ANJALEE KHEMLANI: That's right, Jared. So we have to, of course, put that disclaimer on that this is top line data, so that means that it is just preliminary data showing us that this vaccine is 80% effective for kids under five years old. Of course, this is the much awaited data that we know is going to be compared to Moderna. So let's take a look at what Pfizer told us. They told us that they have this vaccine, which is now three separate doses of three micrograms each for these kids under five. And they separated it into two different cohorts of that under five years old to test. And so that's where they got that details from.

We know that earlier on, in December, they noted that the older group of the two sub cohorts didn't have as effective results. So that's where they decided to add that third dose in. We know that they are looking at good safety and immunogenicity data, so that's really good right now. And the FDA is set to meet on June 8 to look at the Moderna data possibly. And so we might also see this at the same time. So it's now really a neck and neck race between these two companies. The final data from Pfizer is going to be coming in later this week, according to officials.

Now let's look at Moderna by comparison. They have already filed their data. It's under review right now with the FDA. And we know that they looked at two doses of 25 micrograms each. And that is considerably different. They did have a lower efficacy data from that 37% to 51%, so that's going to be interesting to look at when the FDA sort of pans out and looks through this data and sees what is the most effective point to note. That data from Pfizer is against symptomatic cases. And also, both trials took place while Omicron was circulating, so that's really the latest data we have, which is really good.

JULIE HYMAN: Oh, that is really interesting. There has been-- parents have been clamoring for this, right? They want this shot, but if you look at the take-up rate, if you will, the vaccination rate, among kids in the next slice up, where it has been approved, it's not very high. It's, what, not even 1/3, right?

ANJALEE KHEMLANI: It is, it's very low. And we also have to remember that the CDC and FDA just authorized boosters for this age group in the five to 11-year-old. So seeing that that slow uptake is also being a concern, we've heard a range of reasons from parents. Even though parents themselves might be boosted, they're concerned about the impacts of an mRNA vaccine, or, just generally, a new vaccine on their kids. And it also has to do with various different reasons, whether it ranges from disinformation to comfort level in general with the healthcare system. So there's a lot going on to unpack on why.

And this is really concerning because we know that kids do have the potential to transmit that disease, right, and to transfer the virus, even if they themselves aren't. And so one of the reasons, too, that we've heard is also some parents believe that kids aren't impacted as much by the virus. So there's still a lot of maybe early on mistakes or early on poor messaging about this virus that kind of seems to be transmitting through. And that's sort of where we're seeing that concern from.

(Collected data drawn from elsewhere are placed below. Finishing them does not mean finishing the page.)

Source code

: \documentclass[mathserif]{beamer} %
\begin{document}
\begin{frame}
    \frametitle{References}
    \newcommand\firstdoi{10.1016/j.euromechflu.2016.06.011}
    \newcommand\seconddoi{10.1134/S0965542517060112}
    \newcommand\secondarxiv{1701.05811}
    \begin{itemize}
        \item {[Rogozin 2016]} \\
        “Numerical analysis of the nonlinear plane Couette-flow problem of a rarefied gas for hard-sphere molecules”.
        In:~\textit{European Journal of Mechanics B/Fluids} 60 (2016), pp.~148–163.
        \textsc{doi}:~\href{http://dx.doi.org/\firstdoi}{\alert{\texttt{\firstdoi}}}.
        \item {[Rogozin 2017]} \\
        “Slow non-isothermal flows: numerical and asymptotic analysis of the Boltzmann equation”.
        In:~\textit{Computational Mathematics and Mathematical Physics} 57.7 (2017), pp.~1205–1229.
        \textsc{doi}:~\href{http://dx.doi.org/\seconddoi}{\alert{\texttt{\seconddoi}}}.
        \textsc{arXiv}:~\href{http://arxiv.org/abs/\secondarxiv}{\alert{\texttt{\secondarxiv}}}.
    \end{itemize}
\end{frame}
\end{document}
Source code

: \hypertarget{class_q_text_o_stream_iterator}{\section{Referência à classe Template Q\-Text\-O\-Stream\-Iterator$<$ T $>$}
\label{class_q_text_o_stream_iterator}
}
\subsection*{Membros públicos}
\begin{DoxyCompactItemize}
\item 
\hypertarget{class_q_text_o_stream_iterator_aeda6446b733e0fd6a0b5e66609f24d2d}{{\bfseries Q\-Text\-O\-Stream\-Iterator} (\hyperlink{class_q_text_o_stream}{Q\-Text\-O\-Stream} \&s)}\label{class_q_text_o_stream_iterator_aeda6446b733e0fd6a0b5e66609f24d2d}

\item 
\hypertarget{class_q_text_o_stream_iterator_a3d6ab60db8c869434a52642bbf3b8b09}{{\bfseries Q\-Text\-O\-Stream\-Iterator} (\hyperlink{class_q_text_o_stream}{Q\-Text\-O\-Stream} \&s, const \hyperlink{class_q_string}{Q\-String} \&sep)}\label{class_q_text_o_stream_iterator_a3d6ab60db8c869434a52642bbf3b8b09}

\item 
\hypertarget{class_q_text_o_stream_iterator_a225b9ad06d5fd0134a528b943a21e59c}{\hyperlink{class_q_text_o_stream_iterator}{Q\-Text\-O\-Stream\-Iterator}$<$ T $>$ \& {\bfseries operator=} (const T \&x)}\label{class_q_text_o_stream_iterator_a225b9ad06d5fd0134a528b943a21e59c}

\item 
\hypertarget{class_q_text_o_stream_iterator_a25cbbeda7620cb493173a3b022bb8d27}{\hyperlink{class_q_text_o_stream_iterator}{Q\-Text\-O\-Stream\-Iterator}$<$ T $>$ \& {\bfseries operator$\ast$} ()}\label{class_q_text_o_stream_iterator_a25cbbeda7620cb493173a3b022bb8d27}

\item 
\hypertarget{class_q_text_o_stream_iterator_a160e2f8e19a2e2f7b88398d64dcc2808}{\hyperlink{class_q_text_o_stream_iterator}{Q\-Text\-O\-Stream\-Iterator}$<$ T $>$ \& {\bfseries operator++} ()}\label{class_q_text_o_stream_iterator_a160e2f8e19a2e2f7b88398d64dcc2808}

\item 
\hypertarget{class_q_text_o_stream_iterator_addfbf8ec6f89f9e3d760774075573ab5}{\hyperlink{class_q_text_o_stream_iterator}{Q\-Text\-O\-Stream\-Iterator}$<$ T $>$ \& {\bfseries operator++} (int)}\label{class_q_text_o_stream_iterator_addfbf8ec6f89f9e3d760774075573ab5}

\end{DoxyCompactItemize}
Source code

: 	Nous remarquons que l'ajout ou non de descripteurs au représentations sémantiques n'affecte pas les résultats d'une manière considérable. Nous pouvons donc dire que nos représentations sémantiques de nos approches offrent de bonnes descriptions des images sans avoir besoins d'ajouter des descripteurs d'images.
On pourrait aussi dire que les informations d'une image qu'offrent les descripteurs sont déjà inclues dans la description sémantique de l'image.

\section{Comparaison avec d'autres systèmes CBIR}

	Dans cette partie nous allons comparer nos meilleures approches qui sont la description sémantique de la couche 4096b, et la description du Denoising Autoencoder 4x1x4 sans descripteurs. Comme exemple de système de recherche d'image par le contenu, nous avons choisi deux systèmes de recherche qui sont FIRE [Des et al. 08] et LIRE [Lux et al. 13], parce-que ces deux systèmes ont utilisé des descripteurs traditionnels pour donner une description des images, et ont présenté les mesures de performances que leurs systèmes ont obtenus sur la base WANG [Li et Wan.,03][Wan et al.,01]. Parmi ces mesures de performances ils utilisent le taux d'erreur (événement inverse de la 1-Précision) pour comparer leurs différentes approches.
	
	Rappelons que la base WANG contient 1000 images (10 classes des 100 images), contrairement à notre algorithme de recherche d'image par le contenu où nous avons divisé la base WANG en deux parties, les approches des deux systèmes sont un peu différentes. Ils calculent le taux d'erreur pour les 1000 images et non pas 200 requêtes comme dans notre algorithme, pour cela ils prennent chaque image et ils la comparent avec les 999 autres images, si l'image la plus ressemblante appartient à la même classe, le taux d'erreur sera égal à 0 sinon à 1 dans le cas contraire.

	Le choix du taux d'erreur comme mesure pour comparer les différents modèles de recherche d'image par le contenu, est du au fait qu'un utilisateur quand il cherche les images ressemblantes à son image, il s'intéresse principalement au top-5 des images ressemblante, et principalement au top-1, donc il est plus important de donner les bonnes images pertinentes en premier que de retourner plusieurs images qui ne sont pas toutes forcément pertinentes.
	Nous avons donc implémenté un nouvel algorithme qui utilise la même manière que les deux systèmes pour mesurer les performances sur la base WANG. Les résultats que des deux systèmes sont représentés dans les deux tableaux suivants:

JULIE HYMAN: And just really quickly, what's the timeline look like at this point when we're talking about the youngest cohort?

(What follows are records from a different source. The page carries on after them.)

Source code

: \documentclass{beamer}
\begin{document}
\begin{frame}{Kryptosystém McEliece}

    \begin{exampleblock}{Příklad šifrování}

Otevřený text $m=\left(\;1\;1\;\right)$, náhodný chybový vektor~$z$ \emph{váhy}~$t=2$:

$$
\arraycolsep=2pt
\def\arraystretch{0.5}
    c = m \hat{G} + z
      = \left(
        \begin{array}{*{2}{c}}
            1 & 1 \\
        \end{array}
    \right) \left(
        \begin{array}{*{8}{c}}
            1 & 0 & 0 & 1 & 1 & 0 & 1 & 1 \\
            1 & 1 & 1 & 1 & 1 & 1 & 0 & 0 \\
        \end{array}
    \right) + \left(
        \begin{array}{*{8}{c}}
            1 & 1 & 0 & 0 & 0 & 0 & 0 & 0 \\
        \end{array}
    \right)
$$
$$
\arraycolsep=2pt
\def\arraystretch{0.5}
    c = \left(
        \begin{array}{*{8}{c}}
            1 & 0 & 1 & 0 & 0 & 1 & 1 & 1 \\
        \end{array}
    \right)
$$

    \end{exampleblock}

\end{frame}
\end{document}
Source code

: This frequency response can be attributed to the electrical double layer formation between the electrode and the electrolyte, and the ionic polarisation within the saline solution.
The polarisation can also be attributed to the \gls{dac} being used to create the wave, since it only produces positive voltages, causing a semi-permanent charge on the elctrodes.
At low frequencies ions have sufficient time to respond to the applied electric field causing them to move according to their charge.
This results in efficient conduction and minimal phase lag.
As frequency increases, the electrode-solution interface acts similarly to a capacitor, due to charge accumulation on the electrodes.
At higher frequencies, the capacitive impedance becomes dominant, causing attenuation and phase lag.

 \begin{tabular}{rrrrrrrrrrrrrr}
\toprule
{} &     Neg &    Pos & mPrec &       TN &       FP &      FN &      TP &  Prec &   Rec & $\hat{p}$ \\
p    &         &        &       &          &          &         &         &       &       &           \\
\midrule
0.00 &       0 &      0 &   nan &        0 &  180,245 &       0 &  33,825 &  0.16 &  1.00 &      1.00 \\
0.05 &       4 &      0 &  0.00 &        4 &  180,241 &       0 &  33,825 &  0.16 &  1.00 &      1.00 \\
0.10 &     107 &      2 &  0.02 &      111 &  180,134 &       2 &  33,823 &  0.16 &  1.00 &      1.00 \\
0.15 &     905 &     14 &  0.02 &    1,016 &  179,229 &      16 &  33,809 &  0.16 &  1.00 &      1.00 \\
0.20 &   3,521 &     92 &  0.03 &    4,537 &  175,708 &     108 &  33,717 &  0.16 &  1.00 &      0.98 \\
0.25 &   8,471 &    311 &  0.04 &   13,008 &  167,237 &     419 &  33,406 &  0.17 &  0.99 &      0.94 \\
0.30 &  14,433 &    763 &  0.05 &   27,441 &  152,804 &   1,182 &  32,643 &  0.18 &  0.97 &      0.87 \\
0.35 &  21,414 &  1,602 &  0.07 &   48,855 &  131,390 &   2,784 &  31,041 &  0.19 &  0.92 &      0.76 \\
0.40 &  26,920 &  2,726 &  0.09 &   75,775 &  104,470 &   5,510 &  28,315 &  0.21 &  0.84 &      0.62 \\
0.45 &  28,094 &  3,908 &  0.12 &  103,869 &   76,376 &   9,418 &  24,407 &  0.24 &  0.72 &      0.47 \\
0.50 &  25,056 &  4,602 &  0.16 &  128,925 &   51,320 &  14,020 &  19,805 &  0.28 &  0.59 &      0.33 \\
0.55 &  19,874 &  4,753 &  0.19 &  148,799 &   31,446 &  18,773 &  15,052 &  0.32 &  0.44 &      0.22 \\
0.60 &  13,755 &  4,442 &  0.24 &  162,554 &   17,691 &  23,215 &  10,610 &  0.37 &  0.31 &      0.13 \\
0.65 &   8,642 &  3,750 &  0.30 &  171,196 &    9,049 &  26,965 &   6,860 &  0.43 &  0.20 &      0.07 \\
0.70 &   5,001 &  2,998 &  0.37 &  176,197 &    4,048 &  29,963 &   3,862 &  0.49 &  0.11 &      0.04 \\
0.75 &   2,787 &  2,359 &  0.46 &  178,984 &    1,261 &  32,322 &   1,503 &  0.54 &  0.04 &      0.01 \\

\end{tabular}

ANJALEE KHEMLANI: So like I mentioned, that June 8 meeting, the FDA is actually holding three separate dates on the calendar for their advisory group. June 8 is that first one. Then they also have mid-June, 21st and 22nd [INAUDIBLE]. So if they don't manage to review that data in time, it might be later on. But right now, June 8 is sort of that target date that we're looking at. We've also heard from Moderna that they are going to-- or they're readying to ship out vaccines by early June. So, really, that early June timeline is looking really promising.

JULIE HYMAN: We'll see. Thanks so much. Really appreciate.